Work instruction -> A verbatim restatement of the data, free of pictures, is what you should output.

Data for review ->

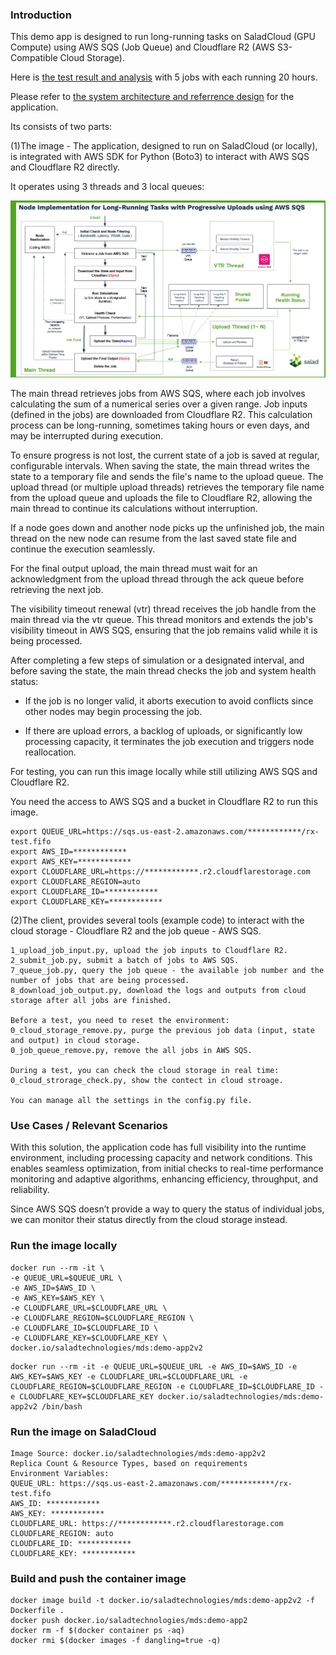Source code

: ### Introduction

This demo app is designed to run long-running tasks on SaladCloud (GPU Compute) using AWS SQS (Job Queue) and Cloudflare R2 (AWS S3-Compatible Cloud Storage).

Here is [the test result and analysis](test_result_analysis_5_jobs_each_20_hours.txt) with 5 jobs with each running 20 hours.

Please refer to [the system architecture and referrence design](https://github.com/SaladTechnologies/mds/blob/main/SCE%20Architectural%20Overview/5%20reference%20design%20for%20long-running%20tasks.png) for the application.

Its consists of two parts:

(1)The image - The application, designed to run on SaladCloud (or locally), is integrated with AWS SDK for Python (Boto3) to interact with AWS SQS and Cloudflare R2 directly.

It operates using 3 threads and 3 local queues:

![Node Implementation](node_implementation.png)

The main thread retrieves jobs from AWS SQS, where each job involves calculating the sum of a numerical series over a given range. Job inputs (defined in the jobs) are downloaded from Cloudflare R2. This calculation process can be long-running, sometimes taking hours or even days, and may be interrupted during execution.

To ensure progress is not lost, the current state of a job is saved at regular, configurable intervals. When saving the state, the main thread writes the state to a temporary file and sends the file's name to the upload queue. The upload thread (or multiple upload threads) retrieves the temporary file name from the upload queue and uploads the file to Cloudflare R2, allowing the main thread to continue its calculations without interruption.

If a node goes down and another node picks up the unfinished job, the main thread on the new node can resume from the last saved state file and continue the execution seamlessly.

For the final output upload, the main thread must wait for an acknowledgment from the upload thread through the ack queue before retrieving the next job.

The visibility timeout renewal (vtr) thread receives the job handle from the main thread via the vtr queue. This thread monitors and extends the job's visibility timeout in AWS SQS, ensuring that the job remains valid while it is being processed.

After completing a few steps of simulation or a designated interval, and before saving the state, the main thread checks the job and system health status:

- If the job is no longer valid, it aborts execution to avoid conflicts since other nodes may begin processing the job.

- If there are upload errors, a backlog of uploads, or significantly low processing capacity, it terminates the job execution and triggers node reallocation.

For testing, you can run this image locally while still utilizing AWS SQS and Cloudflare R2.

You need the access to AWS SQS and a bucket in Cloudflare R2 to run this image.

```
export QUEUE_URL=https://sqs.us-east-2.amazonaws.com/************/rx-test.fifo
export AWS_ID=************
export AWS_KEY=************
export CLOUDFLARE_URL=https://************.r2.cloudflarestorage.com
export CLOUDFLARE_REGION=auto
export CLOUDFLARE_ID=************
export CLOUDFLARE_KEY=************
```

(2)The client, provides several tools (example code) to interact with the cloud storage - Cloudflare R2 and the job queue - AWS SQS.

```
1_upload_job_input.py, upload the job inputs to Cloudflare R2.
2_submit_job.py, submit a batch of jobs to AWS SQS.
7_queue_job.py, query the job queue - the available job number and the number of jobs that are being processed.
8_download_job_output.py, download the logs and outputs from cloud storage after all jobs are finished.

Before a test, you need to reset the environment:
0_cloud_storage_remove.py, purge the previous job data (input, state and output) in cloud storage.
0_job_queue_remove.py, remove the all jobs in AWS SQS.

During a test, you can check the cloud storage in real time:
0_cloud_strorage_check.py, show the contect in cloud stroage.

You can manage all the settings in the config.py file.
```

### Use Cases / Relevant Scenarios

With this solution, the application code has full visibility into the runtime environment, including processing capacity and network conditions. This enables seamless optimization, from initial checks to real-time performance monitoring and adaptive algorithms, enhancing efficiency, throughput, and reliability.

Since AWS SQS doesn’t provide a way to query the status of individual jobs, we can monitor their status directly from the cloud storage instead.

### Run the image locally

```
docker run --rm -it \
-e QUEUE_URL=$QUEUE_URL \
-e AWS_ID=$AWS_ID \
-e AWS_KEY=$AWS_KEY \
-e CLOUDFLARE_URL=$CLOUDFLARE_URL \
-e CLOUDFLARE_REGION=$CLOUDFLARE_REGION \
-e CLOUDFLARE_ID=$CLOUDFLARE_ID \
-e CLOUDFLARE_KEY=$CLOUDFLARE_KEY \
docker.io/saladtechnologies/mds:demo-app2v2 
```

```
docker run --rm -it -e QUEUE_URL=$QUEUE_URL -e AWS_ID=$AWS_ID -e AWS_KEY=$AWS_KEY -e CLOUDFLARE_URL=$CLOUDFLARE_URL -e CLOUDFLARE_REGION=$CLOUDFLARE_REGION -e CLOUDFLARE_ID=$CLOUDFLARE_ID -e CLOUDFLARE_KEY=$CLOUDFLARE_KEY docker.io/saladtechnologies/mds:demo-app2v2 /bin/bash
```

### Run the image on SaladCloud

```
Image Source: docker.io/saladtechnologies/mds:demo-app2v2
Replica Count & Resource Types, based on requirements
Environment Variables:
QUEUE_URL: https://sqs.us-east-2.amazonaws.com/************/rx-test.fifo
AWS_ID: ************
AWS_KEY: ************
CLOUDFLARE_URL: https://************.r2.cloudflarestorage.com
CLOUDFLARE_REGION: auto
CLOUDFLARE_ID: ************
CLOUDFLARE_KEY: ************
```

### Build and push the container image

```
docker image build -t docker.io/saladtechnologies/mds:demo-app2v2 -f Dockerfile .
docker push docker.io/saladtechnologies/mds:demo-app2
docker rm -f $(docker container ps -aq)
docker rmi $(docker images -f dangling=true -q)
```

Written response ->
Source code

: ### Introduction

This demo app is designed to run long-running tasks on SaladCloud (GPU Compute) using AWS SQS (Job Queue) and Cloudflare R2 (AWS S3-Compatible Cloud Storage).

Here is [the test result and analysis](test_result_analysis_5_jobs_each_20_hours.txt) with 5 jobs with each running 20 hours.

Please refer to [the system architecture and referrence design](https://github.com/SaladTechnologies/mds/blob/main/SCE%20Architectural%20Overview/5%20reference%20design%20for%20long-running%20tasks.png) for the application.

Its consists of two parts:

(1)The image - The application, designed to run on SaladCloud (or locally), is integrated with AWS SDK for Python (Boto3) to interact with AWS SQS and Cloudflare R2 directly.

It operates using 3 threads and 3 local queues:

![Node Implementation](node_implementation.png)

The main thread retrieves jobs from AWS SQS, where each job involves calculating the sum of a numerical series over a given range. Job inputs (defined in the jobs) are downloaded from Cloudflare R2. This calculation process can be long-running, sometimes taking hours or even days, and may be interrupted during execution.

To ensure progress is not lost, the current state of a job is saved at regular, configurable intervals. When saving the state, the main thread writes the state to a temporary file and sends the file's name to the upload queue. The upload thread (or multiple upload threads) retrieves the temporary file name from the upload queue and uploads the file to Cloudflare R2, allowing the main thread to continue its calculations without interruption.

If a node goes down and another node picks up the unfinished job, the main thread on the new node can resume from the last saved state file and continue the execution seamlessly.

For the final output upload, the main thread must wait for an acknowledgment from the upload thread through the ack queue before retrieving the next job.

The visibility timeout renewal (vtr) thread receives the job handle from the main thread via the vtr queue. This thread monitors and extends the job's visibility timeout in AWS SQS, ensuring that the job remains valid while it is being processed.

After completing a few steps of simulation or a designated interval, and before saving the state, the main thread checks the job and system health status:

- If the job is no longer valid, it aborts execution to avoid conflicts since other nodes may begin processing the job.

- If there are upload errors, a backlog of uploads, or significantly low processing capacity, it terminates the job execution and triggers node reallocation.

For testing, you can run this image locally while still utilizing AWS SQS and Cloudflare R2.

You need the access to AWS SQS and a bucket in Cloudflare R2 to run this image.

```
export QUEUE_URL=https://sqs.us-east-2.amazonaws.com/************/rx-test.fifo
export AWS_ID=************
export AWS_KEY=************
export CLOUDFLARE_URL=https://************.r2.cloudflarestorage.com
export CLOUDFLARE_REGION=auto
export CLOUDFLARE_ID=************
export CLOUDFLARE_KEY=************
```

(2)The client, provides several tools (example code) to interact with the cloud storage - Cloudflare R2 and the job queue - AWS SQS.

```
1_upload_job_input.py, upload the job inputs to Cloudflare R2.
2_submit_job.py, submit a batch of jobs to AWS SQS.
7_queue_job.py, query the job queue - the available job number and the number of jobs that are being processed.
8_download_job_output.py, download the logs and outputs from cloud storage after all jobs are finished.

Before a test, you need to reset the environment:
0_cloud_storage_remove.py, purge the previous job data (input, state and output) in cloud storage.
0_job_queue_remove.py, remove the all jobs in AWS SQS.

During a test, you can check the cloud storage in real time:
0_cloud_strorage_check.py, show the contect in cloud stroage.

You can manage all the settings in the config.py file.
```

### Use Cases / Relevant Scenarios

With this solution, the application code has full visibility into the runtime environment, including processing capacity and network conditions. This enables seamless optimization, from initial checks to real-time performance monitoring and adaptive algorithms, enhancing efficiency, throughput, and reliability.

Since AWS SQS doesn’t provide a way to query the status of individual jobs, we can monitor their status directly from the cloud storage instead.

### Run the image locally

```
docker run --rm -it \
-e QUEUE_URL=$QUEUE_URL \
-e AWS_ID=$AWS_ID \
-e AWS_KEY=$AWS_KEY \
-e CLOUDFLARE_URL=$CLOUDFLARE_URL \
-e CLOUDFLARE_REGION=$CLOUDFLARE_REGION \
-e CLOUDFLARE_ID=$CLOUDFLARE_ID \
-e CLOUDFLARE_KEY=$CLOUDFLARE_KEY \
docker.io/saladtechnologies/mds:demo-app2v2 
```

```
docker run --rm -it -e QUEUE_URL=$QUEUE_URL -e AWS_ID=$AWS_ID -e AWS_KEY=$AWS_KEY -e CLOUDFLARE_URL=$CLOUDFLARE_URL -e CLOUDFLARE_REGION=$CLOUDFLARE_REGION -e CLOUDFLARE_ID=$CLOUDFLARE_ID -e CLOUDFLARE_KEY=$CLOUDFLARE_KEY docker.io/saladtechnologies/mds:demo-app2v2 /bin/bash
```

### Run the image on SaladCloud

```
Image Source: docker.io/saladtechnologies/mds:demo-app2v2
Replica Count & Resource Types, based on requirements
Environment Variables:
QUEUE_URL: https://sqs.us-east-2.amazonaws.com/************/rx-test.fifo
AWS_ID: ************
AWS_KEY: ************
CLOUDFLARE_URL: https://************.r2.cloudflarestorage.com
CLOUDFLARE_REGION: auto
CLOUDFLARE_ID: ************
CLOUDFLARE_KEY: ************
```

### Build and push the container image

```
docker image build -t docker.io/saladtechnologies/mds:demo-app2v2 -f Dockerfile .
docker push docker.io/saladtechnologies/mds:demo-app2
docker rm -f $(docker container ps -aq)
docker rmi $(docker images -f dangling=true -q)
```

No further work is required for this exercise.